EXERCISE »
Output each record below exactly, and include all of them.

Items from a dataset:
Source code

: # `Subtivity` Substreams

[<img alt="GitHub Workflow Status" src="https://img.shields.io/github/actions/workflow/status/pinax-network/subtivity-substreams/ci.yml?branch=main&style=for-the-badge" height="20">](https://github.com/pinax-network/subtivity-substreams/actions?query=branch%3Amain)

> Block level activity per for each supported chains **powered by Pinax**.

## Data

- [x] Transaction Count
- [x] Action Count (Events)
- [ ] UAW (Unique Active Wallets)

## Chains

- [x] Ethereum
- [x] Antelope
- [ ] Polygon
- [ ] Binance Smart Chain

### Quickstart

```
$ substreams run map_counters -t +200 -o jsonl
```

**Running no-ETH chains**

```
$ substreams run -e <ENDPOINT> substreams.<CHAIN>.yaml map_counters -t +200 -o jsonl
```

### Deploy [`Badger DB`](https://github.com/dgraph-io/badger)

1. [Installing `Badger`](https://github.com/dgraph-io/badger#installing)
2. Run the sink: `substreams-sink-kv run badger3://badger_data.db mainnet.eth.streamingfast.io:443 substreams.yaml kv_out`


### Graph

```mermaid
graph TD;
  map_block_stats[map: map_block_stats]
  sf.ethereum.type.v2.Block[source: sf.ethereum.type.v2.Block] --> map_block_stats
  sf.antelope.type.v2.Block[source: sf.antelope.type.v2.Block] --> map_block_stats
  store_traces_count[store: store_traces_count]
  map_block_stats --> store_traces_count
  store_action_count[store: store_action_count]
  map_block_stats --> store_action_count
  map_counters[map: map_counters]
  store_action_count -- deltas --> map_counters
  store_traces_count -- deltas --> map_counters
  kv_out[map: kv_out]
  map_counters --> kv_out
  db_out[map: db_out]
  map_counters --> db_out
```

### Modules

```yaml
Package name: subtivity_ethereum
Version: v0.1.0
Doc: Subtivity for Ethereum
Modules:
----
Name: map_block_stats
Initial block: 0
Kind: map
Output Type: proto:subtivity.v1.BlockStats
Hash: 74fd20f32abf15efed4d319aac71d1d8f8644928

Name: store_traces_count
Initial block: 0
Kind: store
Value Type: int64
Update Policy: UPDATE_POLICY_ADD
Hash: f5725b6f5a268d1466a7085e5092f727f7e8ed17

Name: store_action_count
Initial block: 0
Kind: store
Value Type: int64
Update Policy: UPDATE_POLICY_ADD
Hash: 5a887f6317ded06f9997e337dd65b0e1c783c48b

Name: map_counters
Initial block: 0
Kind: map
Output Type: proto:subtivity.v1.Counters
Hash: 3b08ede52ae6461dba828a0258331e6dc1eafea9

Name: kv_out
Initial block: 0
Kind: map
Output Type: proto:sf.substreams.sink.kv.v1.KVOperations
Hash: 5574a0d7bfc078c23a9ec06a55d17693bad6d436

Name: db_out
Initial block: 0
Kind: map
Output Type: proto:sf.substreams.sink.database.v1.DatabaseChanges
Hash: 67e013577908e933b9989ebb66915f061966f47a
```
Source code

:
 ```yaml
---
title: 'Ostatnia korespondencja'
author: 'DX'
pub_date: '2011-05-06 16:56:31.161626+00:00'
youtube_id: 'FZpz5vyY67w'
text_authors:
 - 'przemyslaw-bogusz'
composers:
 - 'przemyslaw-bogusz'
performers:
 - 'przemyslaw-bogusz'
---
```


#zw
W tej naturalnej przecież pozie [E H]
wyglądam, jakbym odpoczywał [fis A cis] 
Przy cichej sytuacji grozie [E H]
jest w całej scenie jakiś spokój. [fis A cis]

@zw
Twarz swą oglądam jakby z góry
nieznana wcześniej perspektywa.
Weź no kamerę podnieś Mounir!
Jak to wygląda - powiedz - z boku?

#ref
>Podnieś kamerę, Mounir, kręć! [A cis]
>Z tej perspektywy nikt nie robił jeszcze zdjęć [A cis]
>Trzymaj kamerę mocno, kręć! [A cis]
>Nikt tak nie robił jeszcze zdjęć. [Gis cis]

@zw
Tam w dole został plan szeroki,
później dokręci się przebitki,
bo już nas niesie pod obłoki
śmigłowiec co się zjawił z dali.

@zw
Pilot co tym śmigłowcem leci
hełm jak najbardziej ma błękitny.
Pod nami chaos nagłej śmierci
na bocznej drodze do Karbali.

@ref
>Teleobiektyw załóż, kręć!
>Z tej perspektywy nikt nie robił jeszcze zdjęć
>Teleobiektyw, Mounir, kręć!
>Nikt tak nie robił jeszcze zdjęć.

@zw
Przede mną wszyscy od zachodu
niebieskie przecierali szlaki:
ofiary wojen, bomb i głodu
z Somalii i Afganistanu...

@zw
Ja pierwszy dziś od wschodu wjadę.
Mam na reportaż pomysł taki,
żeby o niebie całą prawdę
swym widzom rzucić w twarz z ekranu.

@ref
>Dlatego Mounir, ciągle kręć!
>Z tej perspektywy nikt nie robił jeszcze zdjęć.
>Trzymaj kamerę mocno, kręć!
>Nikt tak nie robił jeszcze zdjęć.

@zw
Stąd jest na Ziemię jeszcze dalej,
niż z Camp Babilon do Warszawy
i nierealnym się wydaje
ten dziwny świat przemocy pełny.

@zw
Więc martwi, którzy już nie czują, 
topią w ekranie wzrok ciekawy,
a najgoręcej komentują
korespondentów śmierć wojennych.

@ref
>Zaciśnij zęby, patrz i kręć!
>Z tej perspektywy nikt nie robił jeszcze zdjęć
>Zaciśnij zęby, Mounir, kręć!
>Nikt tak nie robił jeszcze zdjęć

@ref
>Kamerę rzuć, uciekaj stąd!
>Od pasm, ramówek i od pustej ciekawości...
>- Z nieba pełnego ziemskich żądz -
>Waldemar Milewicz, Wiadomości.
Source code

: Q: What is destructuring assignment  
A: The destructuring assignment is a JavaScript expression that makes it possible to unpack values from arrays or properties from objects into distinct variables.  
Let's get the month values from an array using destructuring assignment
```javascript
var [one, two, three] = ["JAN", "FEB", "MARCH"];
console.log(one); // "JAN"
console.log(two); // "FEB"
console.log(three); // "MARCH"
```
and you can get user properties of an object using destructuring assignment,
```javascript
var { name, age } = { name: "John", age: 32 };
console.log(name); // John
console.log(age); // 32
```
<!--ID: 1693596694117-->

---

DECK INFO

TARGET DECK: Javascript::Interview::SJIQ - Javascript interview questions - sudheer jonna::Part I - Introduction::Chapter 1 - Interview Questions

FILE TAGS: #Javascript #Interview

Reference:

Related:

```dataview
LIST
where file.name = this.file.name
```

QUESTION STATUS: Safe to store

WORKED SOLUTION »
Source code

: # `Subtivity` Substreams

[<img alt="GitHub Workflow Status" src="https://img.shields.io/github/actions/workflow/status/pinax-network/subtivity-substreams/ci.yml?branch=main&style=for-the-badge" height="20">](https://github.com/pinax-network/subtivity-substreams/actions?query=branch%3Amain)

> Block level activity per for each supported chains **powered by Pinax**.

## Data

- [x] Transaction Count
- [x] Action Count (Events)
- [ ] UAW (Unique Active Wallets)

## Chains

- [x] Ethereum
- [x] Antelope
- [ ] Polygon
- [ ] Binance Smart Chain

### Quickstart

```
$ substreams run map_counters -t +200 -o jsonl
```

**Running no-ETH chains**

```
$ substreams run -e <ENDPOINT> substreams.<CHAIN>.yaml map_counters -t +200 -o jsonl
```

### Deploy [`Badger DB`](https://github.com/dgraph-io/badger)

1. [Installing `Badger`](https://github.com/dgraph-io/badger#installing)
2. Run the sink: `substreams-sink-kv run badger3://badger_data.db mainnet.eth.streamingfast.io:443 substreams.yaml kv_out`


### Graph

```mermaid
graph TD;
  map_block_stats[map: map_block_stats]
  sf.ethereum.type.v2.Block[source: sf.ethereum.type.v2.Block] --> map_block_stats
  sf.antelope.type.v2.Block[source: sf.antelope.type.v2.Block] --> map_block_stats
  store_traces_count[store: store_traces_count]
  map_block_stats --> store_traces_count
  store_action_count[store: store_action_count]
  map_block_stats --> store_action_count
  map_counters[map: map_counters]
  store_action_count -- deltas --> map_counters
  store_traces_count -- deltas --> map_counters
  kv_out[map: kv_out]
  map_counters --> kv_out
  db_out[map: db_out]
  map_counters --> db_out
```

### Modules

```yaml
Package name: subtivity_ethereum
Version: v0.1.0
Doc: Subtivity for Ethereum
Modules:
----
Name: map_block_stats
Initial block: 0
Kind: map
Output Type: proto:subtivity.v1.BlockStats
Hash: 74fd20f32abf15efed4d319aac71d1d8f8644928

Name: store_traces_count
Initial block: 0
Kind: store
Value Type: int64
Update Policy: UPDATE_POLICY_ADD
Hash: f5725b6f5a268d1466a7085e5092f727f7e8ed17

Name: store_action_count
Initial block: 0
Kind: store
Value Type: int64
Update Policy: UPDATE_POLICY_ADD
Hash: 5a887f6317ded06f9997e337dd65b0e1c783c48b

Name: map_counters
Initial block: 0
Kind: map
Output Type: proto:subtivity.v1.Counters
Hash: 3b08ede52ae6461dba828a0258331e6dc1eafea9

Name: kv_out
Initial block: 0
Kind: map
Output Type: proto:sf.substreams.sink.kv.v1.KVOperations
Hash: 5574a0d7bfc078c23a9ec06a55d17693bad6d436

Name: db_out
Initial block: 0
Kind: map
Output Type: proto:sf.substreams.sink.database.v1.DatabaseChanges
Hash: 67e013577908e933b9989ebb66915f061966f47a
```
Source code

:
 ```yaml
---
title: 'Ostatnia korespondencja'
author: 'DX'
pub_date: '2011-05-06 16:56:31.161626+00:00'
youtube_id: 'FZpz5vyY67w'
text_authors:
 - 'przemyslaw-bogusz'
composers:
 - 'przemyslaw-bogusz'
performers:
 - 'przemyslaw-bogusz'
---
```


#zw
W tej naturalnej przecież pozie [E H]
wyglądam, jakbym odpoczywał [fis A cis] 
Przy cichej sytuacji grozie [E H]
jest w całej scenie jakiś spokój. [fis A cis]

@zw
Twarz swą oglądam jakby z góry
nieznana wcześniej perspektywa.
Weź no kamerę podnieś Mounir!
Jak to wygląda - powiedz - z boku?

#ref
>Podnieś kamerę, Mounir, kręć! [A cis]
>Z tej perspektywy nikt nie robił jeszcze zdjęć [A cis]
>Trzymaj kamerę mocno, kręć! [A cis]
>Nikt tak nie robił jeszcze zdjęć. [Gis cis]

@zw
Tam w dole został plan szeroki,
później dokręci się przebitki,
bo już nas niesie pod obłoki
śmigłowiec co się zjawił z dali.

@zw
Pilot co tym śmigłowcem leci
hełm jak najbardziej ma błękitny.
Pod nami chaos nagłej śmierci
na bocznej drodze do Karbali.

@ref
>Teleobiektyw załóż, kręć!
>Z tej perspektywy nikt nie robił jeszcze zdjęć
>Teleobiektyw, Mounir, kręć!
>Nikt tak nie robił jeszcze zdjęć.

@zw
Przede mną wszyscy od zachodu
niebieskie przecierali szlaki:
ofiary wojen, bomb i głodu
z Somalii i Afganistanu...

@zw
Ja pierwszy dziś od wschodu wjadę.
Mam na reportaż pomysł taki,
żeby o niebie całą prawdę
swym widzom rzucić w twarz z ekranu.

@ref
>Dlatego Mounir, ciągle kręć!
>Z tej perspektywy nikt nie robił jeszcze zdjęć.
>Trzymaj kamerę mocno, kręć!
>Nikt tak nie robił jeszcze zdjęć.

@zw
Stąd jest na Ziemię jeszcze dalej,
niż z Camp Babilon do Warszawy
i nierealnym się wydaje
ten dziwny świat przemocy pełny.

@zw
Więc martwi, którzy już nie czują, 
topią w ekranie wzrok ciekawy,
a najgoręcej komentują
korespondentów śmierć wojennych.

@ref
>Zaciśnij zęby, patrz i kręć!
>Z tej perspektywy nikt nie robił jeszcze zdjęć
>Zaciśnij zęby, Mounir, kręć!
>Nikt tak nie robił jeszcze zdjęć

@ref
>Kamerę rzuć, uciekaj stąd!
>Od pasm, ramówek i od pustej ciekawości...
>- Z nieba pełnego ziemskich żądz -
>Waldemar Milewicz, Wiadomości.
Source code

: Q: What is destructuring assignment  
A: The destructuring assignment is a JavaScript expression that makes it possible to unpack values from arrays or properties from objects into distinct variables.  
Let's get the month values from an array using destructuring assignment
```javascript
var [one, two, three] = ["JAN", "FEB", "MARCH"];
console.log(one); // "JAN"
console.log(two); // "FEB"
console.log(three); // "MARCH"
```
and you can get user properties of an object using destructuring assignment,
```javascript
var { name, age } = { name: "John", age: 32 };
console.log(name); // John
console.log(age); // 32
```
<!--ID: 1693596694117-->

---

DECK INFO

TARGET DECK: Javascript::Interview::SJIQ - Javascript interview questions - sudheer jonna::Part I - Introduction::Chapter 1 - Interview Questions

FILE TAGS: #Javascript #Interview

Reference:

Related:

```dataview
LIST
where file.name = this.file.name
```

QUESTION STATUS: Safe to store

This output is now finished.